## TASK INSTRUCTIONS
In how many lines of the entries below does "begin" appear? Give only the number.

[Records from a data collection]
+-------+

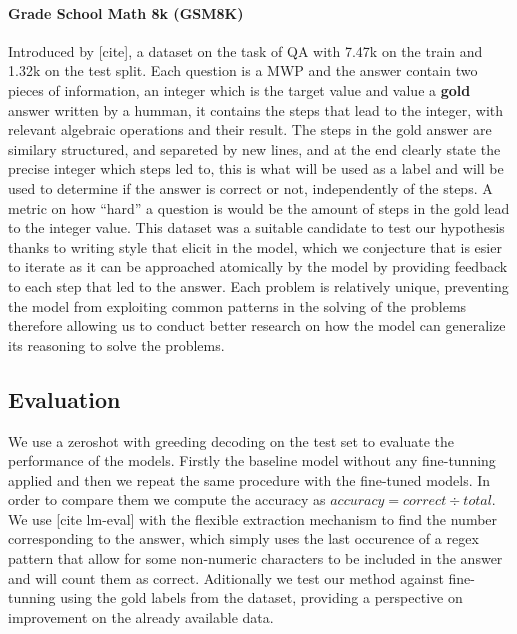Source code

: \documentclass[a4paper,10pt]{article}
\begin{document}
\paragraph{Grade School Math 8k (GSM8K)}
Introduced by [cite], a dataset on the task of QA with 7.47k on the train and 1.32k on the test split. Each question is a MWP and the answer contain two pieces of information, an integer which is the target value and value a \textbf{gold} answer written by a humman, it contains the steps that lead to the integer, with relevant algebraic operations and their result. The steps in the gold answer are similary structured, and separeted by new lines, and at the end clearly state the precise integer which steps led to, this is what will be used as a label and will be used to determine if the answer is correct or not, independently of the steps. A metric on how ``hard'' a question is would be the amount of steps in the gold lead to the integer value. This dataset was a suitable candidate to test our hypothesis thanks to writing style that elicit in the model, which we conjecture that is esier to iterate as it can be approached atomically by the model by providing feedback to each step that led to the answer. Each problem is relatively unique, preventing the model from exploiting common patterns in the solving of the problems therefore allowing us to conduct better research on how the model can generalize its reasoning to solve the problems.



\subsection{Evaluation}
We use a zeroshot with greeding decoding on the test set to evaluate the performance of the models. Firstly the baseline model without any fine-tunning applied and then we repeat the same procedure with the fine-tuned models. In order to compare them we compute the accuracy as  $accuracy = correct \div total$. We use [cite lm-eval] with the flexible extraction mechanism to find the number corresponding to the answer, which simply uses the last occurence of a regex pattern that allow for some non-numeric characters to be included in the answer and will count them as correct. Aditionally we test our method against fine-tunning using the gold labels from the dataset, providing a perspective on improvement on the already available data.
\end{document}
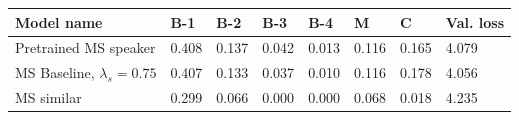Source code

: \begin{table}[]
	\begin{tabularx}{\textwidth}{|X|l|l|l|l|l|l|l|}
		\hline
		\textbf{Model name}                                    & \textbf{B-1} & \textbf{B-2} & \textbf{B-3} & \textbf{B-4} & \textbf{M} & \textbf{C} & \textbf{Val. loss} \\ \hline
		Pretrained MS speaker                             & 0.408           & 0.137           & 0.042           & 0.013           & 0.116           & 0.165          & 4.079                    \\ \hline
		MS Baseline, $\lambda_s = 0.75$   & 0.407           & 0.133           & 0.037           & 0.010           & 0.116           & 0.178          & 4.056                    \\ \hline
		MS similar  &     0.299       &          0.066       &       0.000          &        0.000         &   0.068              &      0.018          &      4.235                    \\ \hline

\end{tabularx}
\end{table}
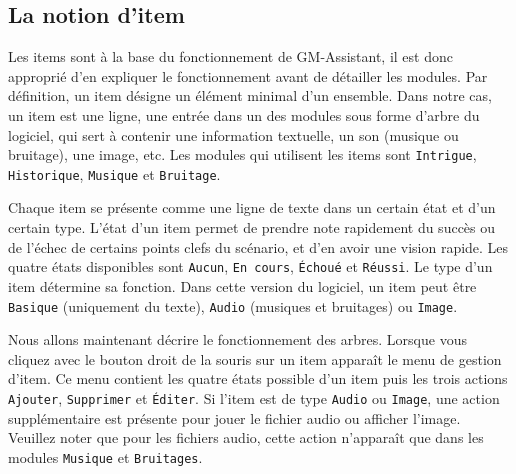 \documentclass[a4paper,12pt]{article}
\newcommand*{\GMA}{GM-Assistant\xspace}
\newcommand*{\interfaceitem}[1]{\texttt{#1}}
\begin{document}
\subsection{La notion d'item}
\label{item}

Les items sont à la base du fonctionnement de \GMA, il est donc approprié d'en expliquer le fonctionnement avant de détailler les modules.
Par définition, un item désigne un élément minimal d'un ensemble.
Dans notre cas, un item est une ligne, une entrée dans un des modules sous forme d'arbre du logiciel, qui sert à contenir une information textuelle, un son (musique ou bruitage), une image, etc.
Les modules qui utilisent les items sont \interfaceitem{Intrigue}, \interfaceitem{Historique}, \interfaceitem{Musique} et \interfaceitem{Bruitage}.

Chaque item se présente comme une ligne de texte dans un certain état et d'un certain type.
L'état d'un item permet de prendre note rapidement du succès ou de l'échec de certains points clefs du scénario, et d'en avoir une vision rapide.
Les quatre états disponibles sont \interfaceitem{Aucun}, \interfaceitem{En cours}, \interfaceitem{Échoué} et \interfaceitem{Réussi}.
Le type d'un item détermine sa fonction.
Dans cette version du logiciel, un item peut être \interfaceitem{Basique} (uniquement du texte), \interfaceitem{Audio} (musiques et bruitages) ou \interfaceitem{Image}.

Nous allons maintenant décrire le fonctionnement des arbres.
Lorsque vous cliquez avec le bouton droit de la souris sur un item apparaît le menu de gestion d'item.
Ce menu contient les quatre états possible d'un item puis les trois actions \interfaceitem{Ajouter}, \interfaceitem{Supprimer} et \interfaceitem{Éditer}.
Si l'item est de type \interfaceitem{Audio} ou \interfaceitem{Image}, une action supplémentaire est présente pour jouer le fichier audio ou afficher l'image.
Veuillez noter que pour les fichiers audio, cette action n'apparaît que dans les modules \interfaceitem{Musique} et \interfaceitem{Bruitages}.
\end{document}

+-------+

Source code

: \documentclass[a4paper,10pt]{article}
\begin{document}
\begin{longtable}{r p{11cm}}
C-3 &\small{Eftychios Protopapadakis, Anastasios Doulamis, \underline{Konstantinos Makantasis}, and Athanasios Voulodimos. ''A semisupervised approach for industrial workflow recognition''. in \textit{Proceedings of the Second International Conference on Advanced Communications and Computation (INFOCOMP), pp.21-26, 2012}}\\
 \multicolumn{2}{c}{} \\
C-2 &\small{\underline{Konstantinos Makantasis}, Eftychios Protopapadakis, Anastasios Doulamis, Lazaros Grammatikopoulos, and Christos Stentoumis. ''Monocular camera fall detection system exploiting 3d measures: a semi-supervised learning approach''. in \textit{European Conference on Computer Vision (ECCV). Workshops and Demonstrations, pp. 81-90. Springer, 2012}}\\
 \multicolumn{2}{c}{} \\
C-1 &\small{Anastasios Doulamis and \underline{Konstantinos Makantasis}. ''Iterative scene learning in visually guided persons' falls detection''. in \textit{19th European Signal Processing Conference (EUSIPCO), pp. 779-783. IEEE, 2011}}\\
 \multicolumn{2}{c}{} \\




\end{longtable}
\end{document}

+-------+

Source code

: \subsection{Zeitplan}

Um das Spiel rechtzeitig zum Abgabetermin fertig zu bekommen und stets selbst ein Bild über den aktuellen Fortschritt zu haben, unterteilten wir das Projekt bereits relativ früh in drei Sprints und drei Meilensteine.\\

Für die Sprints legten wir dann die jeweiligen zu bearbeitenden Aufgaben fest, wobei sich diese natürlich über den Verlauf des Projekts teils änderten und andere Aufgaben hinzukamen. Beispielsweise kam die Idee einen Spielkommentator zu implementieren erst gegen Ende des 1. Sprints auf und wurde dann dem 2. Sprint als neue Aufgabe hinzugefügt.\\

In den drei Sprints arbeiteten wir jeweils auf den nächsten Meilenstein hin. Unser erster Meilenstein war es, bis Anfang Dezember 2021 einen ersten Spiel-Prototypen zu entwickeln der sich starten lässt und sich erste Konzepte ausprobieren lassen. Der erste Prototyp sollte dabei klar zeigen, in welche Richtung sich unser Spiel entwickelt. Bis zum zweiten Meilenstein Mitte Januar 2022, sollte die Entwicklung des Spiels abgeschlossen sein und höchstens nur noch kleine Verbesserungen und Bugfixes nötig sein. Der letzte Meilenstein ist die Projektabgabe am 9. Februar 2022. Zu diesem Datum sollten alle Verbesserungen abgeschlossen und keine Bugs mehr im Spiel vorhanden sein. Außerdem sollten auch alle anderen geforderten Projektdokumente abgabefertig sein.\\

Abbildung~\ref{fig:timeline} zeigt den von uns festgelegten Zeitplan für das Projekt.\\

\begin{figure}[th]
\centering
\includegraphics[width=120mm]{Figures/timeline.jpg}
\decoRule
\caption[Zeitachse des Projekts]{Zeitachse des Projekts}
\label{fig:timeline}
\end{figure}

+-------+

## TASK SOLUTION
7